A system of 12 years ago is not much more in performance to a system today in terms of resources and processing power -- compare that to a system 12 years ago vs 20 years ago, and you will run into some serious limits with the same software.

The situation of sluggish computers at, for example support call centers is experienced by everyone: generalized as bloat! No one company that produces software and OS is concerned about the art of writing software---and hardly no one except for embedded systems touches an assembly language any more. It's just not market profitable to spend more money making code tighter than it is to just maximize doing the code quickly at the expense of expending more of the consumer system resources.

The idea of doing more with less is under-appreciated today when it comes to computing. A task given to a Commodore 64 that is the same task on a modern mid-range computer today; you will find that the computer today will take longer, for example to be ready for the user input, among other qualities that are just not as responsive to an antiquated system design in comparison.

Some examples of this as of the recent decade is the failure of BlackBerry (BBMo) to maintain a profitable market share.
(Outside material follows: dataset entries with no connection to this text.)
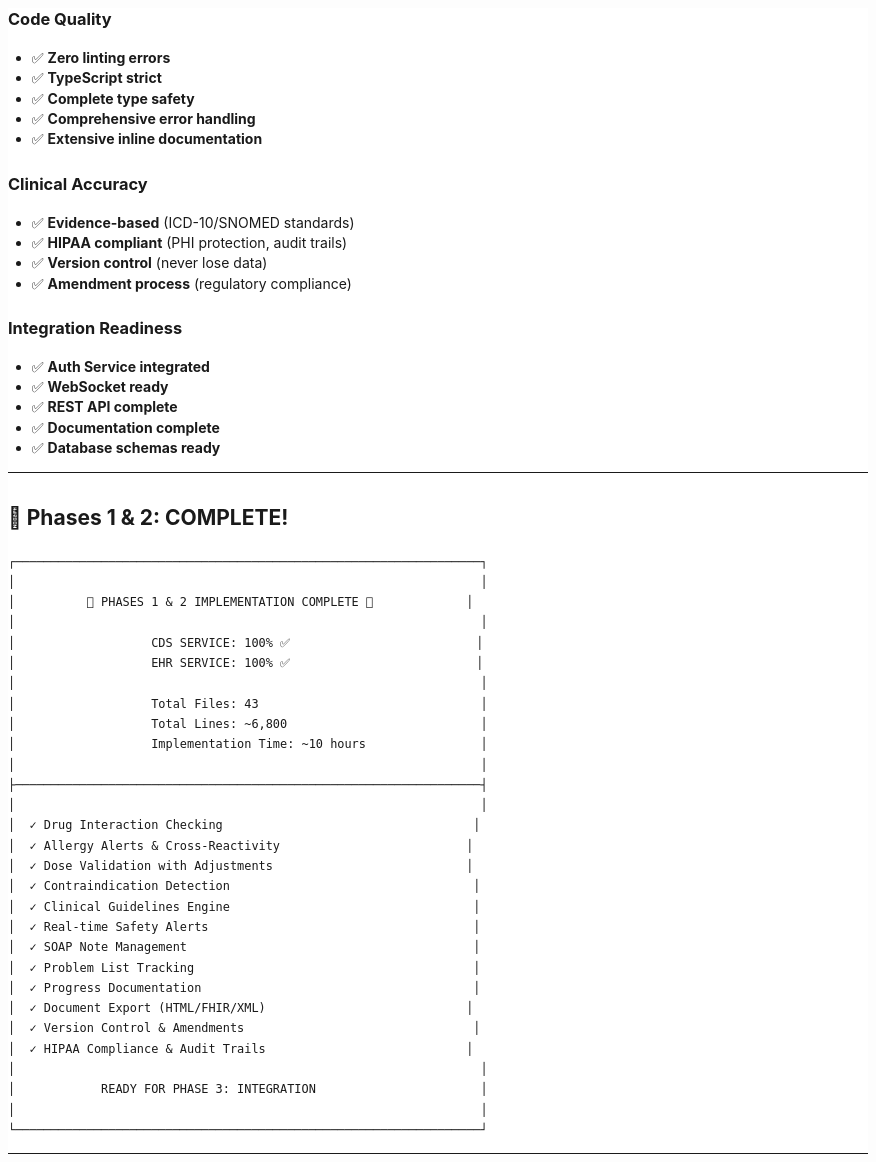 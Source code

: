 ### Code Quality
- ✅ **Zero linting errors**
- ✅ **TypeScript strict**
- ✅ **Complete type safety**
- ✅ **Comprehensive error handling**
- ✅ **Extensive inline documentation**

### Clinical Accuracy
- ✅ **Evidence-based** (ICD-10/SNOMED standards)
- ✅ **HIPAA compliant** (PHI protection, audit trails)
- ✅ **Version control** (never lose data)
- ✅ **Amendment process** (regulatory compliance)

### Integration Readiness
- ✅ **Auth Service integrated**
- ✅ **WebSocket ready**
- ✅ **REST API complete**
- ✅ **Documentation complete**
- ✅ **Database schemas ready**

---

## 🎊 Phases 1 & 2: COMPLETE!

```
┌─────────────────────────────────────────────────────────────────┐
│                                                                 │
│          🎉 PHASES 1 & 2 IMPLEMENTATION COMPLETE 🎉             │
│                                                                 │
│                   CDS SERVICE: 100% ✅                          │
│                   EHR SERVICE: 100% ✅                          │
│                                                                 │
│                   Total Files: 43                               │
│                   Total Lines: ~6,800                           │
│                   Implementation Time: ~10 hours                │
│                                                                 │
├─────────────────────────────────────────────────────────────────┤
│                                                                 │
│  ✓ Drug Interaction Checking                                   │
│  ✓ Allergy Alerts & Cross-Reactivity                          │
│  ✓ Dose Validation with Adjustments                           │
│  ✓ Contraindication Detection                                  │
│  ✓ Clinical Guidelines Engine                                  │
│  ✓ Real-time Safety Alerts                                     │
│  ✓ SOAP Note Management                                        │
│  ✓ Problem List Tracking                                       │
│  ✓ Progress Documentation                                      │
│  ✓ Document Export (HTML/FHIR/XML)                            │
│  ✓ Version Control & Amendments                                │
│  ✓ HIPAA Compliance & Audit Trails                            │
│                                                                 │
│            READY FOR PHASE 3: INTEGRATION                       │
│                                                                 │
└─────────────────────────────────────────────────────────────────┘
```

---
While the iPhone came out with a multi-touch slate and exponential resources compared to say a BlackBerry Curve running BBOS with just 32mb of working memory, the market shifted to the more bloatful, seemingly more delightful iPhone iOS platform. People were sold on faster processor and more memory as well as a decent camera. Yet despite marketing direction, people who relied on the BlackBerry Curves and Bolds to do business where the BBOS had a much more efficient design to do all the same functions of the new iPhone, they were left with what was then marketwise an antiquated device that soon lost support with a costly phone to maintain by BlackBerry Limited.

What can we learn from this situation?! Marketing appeal to our glut rather than our gut wins the marketshare with the group-think mentalities acting on the appearances of better, more and glitter.

Smart companies that still use antiquated system designs include hardware stores like Lowe's and some grocers and banks, that while upgrading their hardware they choose to telnet into the same software (such as Genesis) that they've been using since the mid-1980s. That is smart because they know that simple is faster, better and reliable. Much of the I.T. maintenance market today relies on the failures of new software. You don't need an I.T. department to maintain the system software of an antiquated system. You may just need to consult an I.T. firm once in a while to maintain the hardware and hardware upgrades.